When bad things start happening in their neighborhood, they want to help. Then, they notice that new images are appearing in the murals of El Corazón. Oddly, the new images all relate to the recent crimes. They have a mystery to solve! A cryptic riddle points the way for them to find the culprit just in time for the Día de Los Muertos procession.
In a recent interview, Jill Diamond reveals that the fictional El Corazón neighborhood was inspired by her own neighborhood, San Francisco’s Mission District.
I’m planning to donate a copy of this book to Larrabee’s 2nd grade classroom. Larrabee is reading it now, and I think his classmates would enjoy it too. They made skeleton dolls this fall as part of their study of Día de Los Muertos.
Good news: Jill Diamond is already planning a second adventure for Lou Lou and Pea!
Blaine and I finally finished The Crimson Skew, the last book in S.E. Grove’s Mapmakers Trilogy. The novels are lengthy, and our read aloud time is limited, so we’ve been on this fantastical journey for a long time. Coming to the conclusion was bittersweet.
As I mentioned my review of the first book, The Glass Sentence, the premise of this trilogy is that the Great Disruption of 1799 flung the world’s continents into different historical periods.
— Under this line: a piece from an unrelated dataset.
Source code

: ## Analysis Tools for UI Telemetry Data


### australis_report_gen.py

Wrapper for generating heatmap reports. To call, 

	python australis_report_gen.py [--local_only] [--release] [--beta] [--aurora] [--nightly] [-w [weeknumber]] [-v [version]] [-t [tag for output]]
In the first book, we meet 13-year-old Sophia, a Boston resident and niece of a famous cartologist, and Theo, a refugee from the Baldlands with a mysterious past.
In the second book, The Golden Specific, Sophia and Theo are accidentally separated. Sophia travels to the Papal States (medieval Europe) in search of her missing parents. There she meets new allies, learns more about the Ages, and finds a new map. Meanwhile, Theo stays in 1892 Boston and attempts to discover who murdered the Prime Minister.
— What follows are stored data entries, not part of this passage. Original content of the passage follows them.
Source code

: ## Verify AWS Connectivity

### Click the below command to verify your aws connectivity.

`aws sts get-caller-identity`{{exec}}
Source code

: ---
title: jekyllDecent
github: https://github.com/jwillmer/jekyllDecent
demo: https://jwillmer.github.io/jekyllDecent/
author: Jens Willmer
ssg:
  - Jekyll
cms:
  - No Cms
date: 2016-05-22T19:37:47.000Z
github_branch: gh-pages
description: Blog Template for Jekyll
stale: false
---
In The Crimson Skew, while Sophia continues her search for her parents, she and her friends must journey to the Eerie Sea to obtain a special memory map that may prevent a war between New Occident and the Indian Territories.
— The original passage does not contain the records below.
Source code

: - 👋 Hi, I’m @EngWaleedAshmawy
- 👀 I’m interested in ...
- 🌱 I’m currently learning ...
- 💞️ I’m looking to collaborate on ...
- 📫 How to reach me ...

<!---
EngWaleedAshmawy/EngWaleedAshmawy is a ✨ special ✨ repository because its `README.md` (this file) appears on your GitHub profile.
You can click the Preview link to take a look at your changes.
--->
When we finished the book, Blaine commented: “It’s a good thing that memory maps aren’t real because you’d be obsessed with them. And you already take enough pictures of our vacations.” That’s quite true, but, all the same, I wish memory maps were real.
The publisher recommends this trilogy for fans of Philip Pullman’s His Dark Materials trilogy, and I agree. That reminds me. I should find my copy of The Golden Compass for Blaine…
The Rock and the River by Kekla Magoon is a coming-of-age story set in Chicago in 1968. Thirteen-year-old Sam Childs is caught in the middle. His father is a civil rights leader and colleague of Dr. Martin Luther King, Jr. His older brother is a member of the Black Panthers.
“You can’t be the rock and the river,” his brother tells him.
Blaine and I both enjoyed this book. It raises complex issues for discussion—both societal (race, class, police violence) and personal (family dynamics, relationships, growing up). And like the best historical fiction, it teaches the reader a lot about the time period in the context of a compelling story.
Space Case is the first book in Stuart Gibbs’ new Moon Base Alpha series. It’s a whodunit set on the moon! Blaine and I both enjoyed it.
The year is 2041, and twelve-year-old Dashiell Gibson is a lunarnaut. He has traveled with his scientist parents and his younger sister to live on Moon Base Alpha for three years.
Being one of the first kids on the moon sounds like an incredible adventure, but Dashiell mainly finds it dull and uncomfortable. Then, the base physician dies during an unauthorized moonwalk. Everyone assumes it was an accident, but Dashiell is convinced it was murder.
Part of the fun of this book is the mystery. Dashiell and his friends gather clues, evaluate multiple suspects, and end up in danger as they get closer to the truth.
Another part of the fun is the setting. Life on a moon base has many challenges, including going upstairs in low gravity, eating nothing but rehydrated food, and using space toilets. In addition, the future is different from Dashiell’s grandparents’ time (our present) in some interesting ways.
I have not yet read the second book in the series, Spaced Out, but Blaine recommends it. He’s also a big fan of Gibbs’ Spy School series. He’s read Spy School, Spy Camp, and Evil Spy School so far and is looking forward to Spy Ski School. That might be a good one to read at the beach!